Git Product home page Git Product logo

instagram-system-design's Introduction

Requirements

Important (MVP)

  • user sign up
  • user sign in
  • follow user
  • add post (image/video with caption)
  • delete post (image/video with caption)
  • view post
  • like post
  • unlike post
  • add comment on post
  • delete comment from post
  • see timeline/feed
  • see other user's profile
  • check other user's posts

Other

  • message user
  • stories
  • image filters
  • hashtags
  • search user
  • user follow recommendations
  • push notifications

Assumptions

  • Total users = 1 B
  • DAU = 300 M
  • Posts added per day = 500 M
  • Posts viewed per day = 5 B
  • Feed request per day = 1.5 B
  • Avg post file size = 500 KB
  • avg post metadata size = 10 KB
  • Data size per user = 10 KB

Storage

  • Post file storage size per day = 500 M * 500 KB = 250 TB

  • Post file storage for 5 years = 250 TB * 365 * 5 = 500 PB (approx)

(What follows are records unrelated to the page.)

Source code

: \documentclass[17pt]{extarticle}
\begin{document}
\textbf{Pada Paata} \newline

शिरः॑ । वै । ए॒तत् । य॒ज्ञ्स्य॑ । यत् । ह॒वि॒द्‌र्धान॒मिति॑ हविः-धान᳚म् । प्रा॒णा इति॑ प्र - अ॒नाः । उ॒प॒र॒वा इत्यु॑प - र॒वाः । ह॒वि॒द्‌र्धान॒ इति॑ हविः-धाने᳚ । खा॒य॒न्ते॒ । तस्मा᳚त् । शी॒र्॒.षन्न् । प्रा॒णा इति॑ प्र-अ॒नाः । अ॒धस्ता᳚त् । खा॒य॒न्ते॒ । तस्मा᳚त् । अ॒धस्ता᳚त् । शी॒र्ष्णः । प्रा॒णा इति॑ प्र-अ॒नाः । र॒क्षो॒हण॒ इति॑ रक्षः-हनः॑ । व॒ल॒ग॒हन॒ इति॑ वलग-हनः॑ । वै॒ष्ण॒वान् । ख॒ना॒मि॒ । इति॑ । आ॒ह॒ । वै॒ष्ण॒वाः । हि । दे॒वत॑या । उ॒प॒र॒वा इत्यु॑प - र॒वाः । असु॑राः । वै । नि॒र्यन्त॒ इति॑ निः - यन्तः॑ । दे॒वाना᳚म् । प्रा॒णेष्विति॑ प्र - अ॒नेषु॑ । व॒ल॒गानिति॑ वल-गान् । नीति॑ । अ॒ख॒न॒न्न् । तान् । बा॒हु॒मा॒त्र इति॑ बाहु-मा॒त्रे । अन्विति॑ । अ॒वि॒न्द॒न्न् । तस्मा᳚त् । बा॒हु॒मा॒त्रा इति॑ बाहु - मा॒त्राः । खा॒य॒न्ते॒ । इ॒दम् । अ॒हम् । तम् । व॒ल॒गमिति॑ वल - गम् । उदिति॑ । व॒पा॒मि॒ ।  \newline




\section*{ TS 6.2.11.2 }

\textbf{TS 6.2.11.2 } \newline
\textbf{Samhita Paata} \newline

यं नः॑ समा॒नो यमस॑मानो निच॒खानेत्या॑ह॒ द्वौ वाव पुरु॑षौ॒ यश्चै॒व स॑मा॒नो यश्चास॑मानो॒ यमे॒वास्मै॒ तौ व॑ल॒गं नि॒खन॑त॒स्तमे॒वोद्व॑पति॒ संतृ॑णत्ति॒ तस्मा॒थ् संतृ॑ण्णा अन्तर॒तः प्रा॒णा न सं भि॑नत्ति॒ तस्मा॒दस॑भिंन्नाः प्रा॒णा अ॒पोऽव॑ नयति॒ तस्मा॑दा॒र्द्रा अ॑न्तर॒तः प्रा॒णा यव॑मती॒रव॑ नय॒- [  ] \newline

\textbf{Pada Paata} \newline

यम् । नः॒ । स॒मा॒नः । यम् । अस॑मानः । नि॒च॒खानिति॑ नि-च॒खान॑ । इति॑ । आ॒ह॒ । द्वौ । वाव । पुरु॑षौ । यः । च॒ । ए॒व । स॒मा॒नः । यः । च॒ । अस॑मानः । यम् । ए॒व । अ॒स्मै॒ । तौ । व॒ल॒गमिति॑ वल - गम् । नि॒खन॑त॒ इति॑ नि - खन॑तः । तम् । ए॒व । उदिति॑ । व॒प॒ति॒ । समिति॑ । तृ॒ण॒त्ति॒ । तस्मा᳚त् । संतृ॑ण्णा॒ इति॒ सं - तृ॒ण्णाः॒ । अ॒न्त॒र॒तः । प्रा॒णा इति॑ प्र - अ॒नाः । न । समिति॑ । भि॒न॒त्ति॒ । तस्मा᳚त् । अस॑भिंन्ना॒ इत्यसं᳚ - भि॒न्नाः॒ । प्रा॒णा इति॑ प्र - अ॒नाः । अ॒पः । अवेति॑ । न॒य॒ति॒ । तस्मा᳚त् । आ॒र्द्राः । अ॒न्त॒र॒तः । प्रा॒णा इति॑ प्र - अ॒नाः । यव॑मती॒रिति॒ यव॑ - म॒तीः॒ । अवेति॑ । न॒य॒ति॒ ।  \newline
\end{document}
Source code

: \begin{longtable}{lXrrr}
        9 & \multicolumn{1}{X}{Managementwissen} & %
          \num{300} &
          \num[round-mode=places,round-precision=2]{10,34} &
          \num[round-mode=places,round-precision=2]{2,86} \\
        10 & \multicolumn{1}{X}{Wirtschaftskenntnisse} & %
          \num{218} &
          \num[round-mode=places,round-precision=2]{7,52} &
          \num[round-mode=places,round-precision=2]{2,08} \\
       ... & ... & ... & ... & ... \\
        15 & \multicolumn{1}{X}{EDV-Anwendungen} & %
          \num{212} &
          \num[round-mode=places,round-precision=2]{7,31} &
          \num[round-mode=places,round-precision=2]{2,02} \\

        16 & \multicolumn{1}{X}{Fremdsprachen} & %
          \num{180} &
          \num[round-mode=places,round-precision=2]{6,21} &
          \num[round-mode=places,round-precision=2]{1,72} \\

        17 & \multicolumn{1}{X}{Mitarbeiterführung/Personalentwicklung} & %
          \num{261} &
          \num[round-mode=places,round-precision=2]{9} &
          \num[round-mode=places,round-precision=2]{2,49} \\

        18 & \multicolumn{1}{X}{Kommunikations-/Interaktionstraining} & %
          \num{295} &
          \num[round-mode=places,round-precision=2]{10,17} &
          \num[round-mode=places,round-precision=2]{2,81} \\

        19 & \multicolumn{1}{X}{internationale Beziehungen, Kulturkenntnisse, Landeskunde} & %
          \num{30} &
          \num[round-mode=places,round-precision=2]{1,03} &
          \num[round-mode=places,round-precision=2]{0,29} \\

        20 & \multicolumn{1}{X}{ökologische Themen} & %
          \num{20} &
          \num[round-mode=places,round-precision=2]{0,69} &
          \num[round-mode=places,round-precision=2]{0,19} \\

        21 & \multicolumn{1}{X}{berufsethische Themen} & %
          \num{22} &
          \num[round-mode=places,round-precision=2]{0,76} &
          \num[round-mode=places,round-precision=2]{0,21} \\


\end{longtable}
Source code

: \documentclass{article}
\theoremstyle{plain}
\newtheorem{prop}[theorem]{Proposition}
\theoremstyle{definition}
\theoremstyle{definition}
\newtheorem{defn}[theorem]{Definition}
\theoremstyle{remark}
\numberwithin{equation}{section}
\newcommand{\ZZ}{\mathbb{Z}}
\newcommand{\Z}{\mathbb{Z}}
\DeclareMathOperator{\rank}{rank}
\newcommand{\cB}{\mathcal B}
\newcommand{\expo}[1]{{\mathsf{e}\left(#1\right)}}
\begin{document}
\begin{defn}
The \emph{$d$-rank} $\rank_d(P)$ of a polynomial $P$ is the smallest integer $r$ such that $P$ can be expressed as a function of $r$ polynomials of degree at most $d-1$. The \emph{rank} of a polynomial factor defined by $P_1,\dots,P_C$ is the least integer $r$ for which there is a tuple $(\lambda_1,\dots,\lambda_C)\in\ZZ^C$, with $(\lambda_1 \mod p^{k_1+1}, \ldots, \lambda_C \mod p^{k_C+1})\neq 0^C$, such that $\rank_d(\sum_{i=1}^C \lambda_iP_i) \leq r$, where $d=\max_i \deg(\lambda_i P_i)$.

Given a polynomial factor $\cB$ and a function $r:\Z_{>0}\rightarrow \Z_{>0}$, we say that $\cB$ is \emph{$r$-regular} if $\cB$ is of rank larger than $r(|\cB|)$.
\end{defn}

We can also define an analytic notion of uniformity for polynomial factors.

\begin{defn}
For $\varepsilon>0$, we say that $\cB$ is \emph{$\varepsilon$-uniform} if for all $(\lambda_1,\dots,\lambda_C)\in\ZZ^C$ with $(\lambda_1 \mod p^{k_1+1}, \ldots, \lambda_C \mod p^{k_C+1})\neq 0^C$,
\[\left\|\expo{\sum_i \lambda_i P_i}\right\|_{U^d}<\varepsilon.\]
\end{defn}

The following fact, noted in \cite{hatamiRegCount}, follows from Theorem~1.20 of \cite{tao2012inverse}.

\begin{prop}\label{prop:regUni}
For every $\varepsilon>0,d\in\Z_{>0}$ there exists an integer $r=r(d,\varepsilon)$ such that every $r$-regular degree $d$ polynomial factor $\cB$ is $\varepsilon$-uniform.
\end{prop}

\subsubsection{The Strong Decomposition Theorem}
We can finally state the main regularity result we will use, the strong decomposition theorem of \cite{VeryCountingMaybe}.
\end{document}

  • Posts metadata size per day = 500M * 1 KB = 5 GB

  • Posts metadata size for 5 years = 5 GB * 365 * 5 = 10 TB (approx)

  • User data = 1 B * 5 KB = 5 TB

  • Since data size is immensely huge, it is impossible to store in a single machine, so we can shard data and store

    • post files(images/videos) in Hadoop Distributed File System(HDFS).
    • Other data in DB
      • User (userid, username, first_name, last_name, salted_password_hash, phone_number, email, bio, photo)
      • Like (user_id, post_id)
      • View (user_id, post_id)
      • Comment (comment_id, comment, post_id, user_id, created_at)
      • Posts (post_id, timestamp, user_id, caption, file_url)
      • Follow (user_id, follows)
      • LastLogin (user_id, timestamp)

Computation

  • Post add qps = 500M/86400 = 6K qps, approx
  • Post view qps = 5B/86400 = 60K qps, approx
  • Feed qps = 1.5B/86400 = 17.5K qps, approx
  • Total app servers needed = 450, approx

Design Tradeoff

This system should be highly reliable and images should never be lost after upload. So we need to have replicas of image servers and databases too. Here we would prefer our system to be always available rather than consistent.

Overall data flow

  1. User sends an api request
  2. Load balancer receives request and redirect it to an app server
  3. An app server receieves that request
  4. The app server tries to fulfill the request, after input validation and sanitization
  5. The app server sends ok response with or without requested data if everything worked fine, otherwise a specific error response

API

  • signup (username, first_name, last_name salted_password_hash, phone_number, email, bio, photo)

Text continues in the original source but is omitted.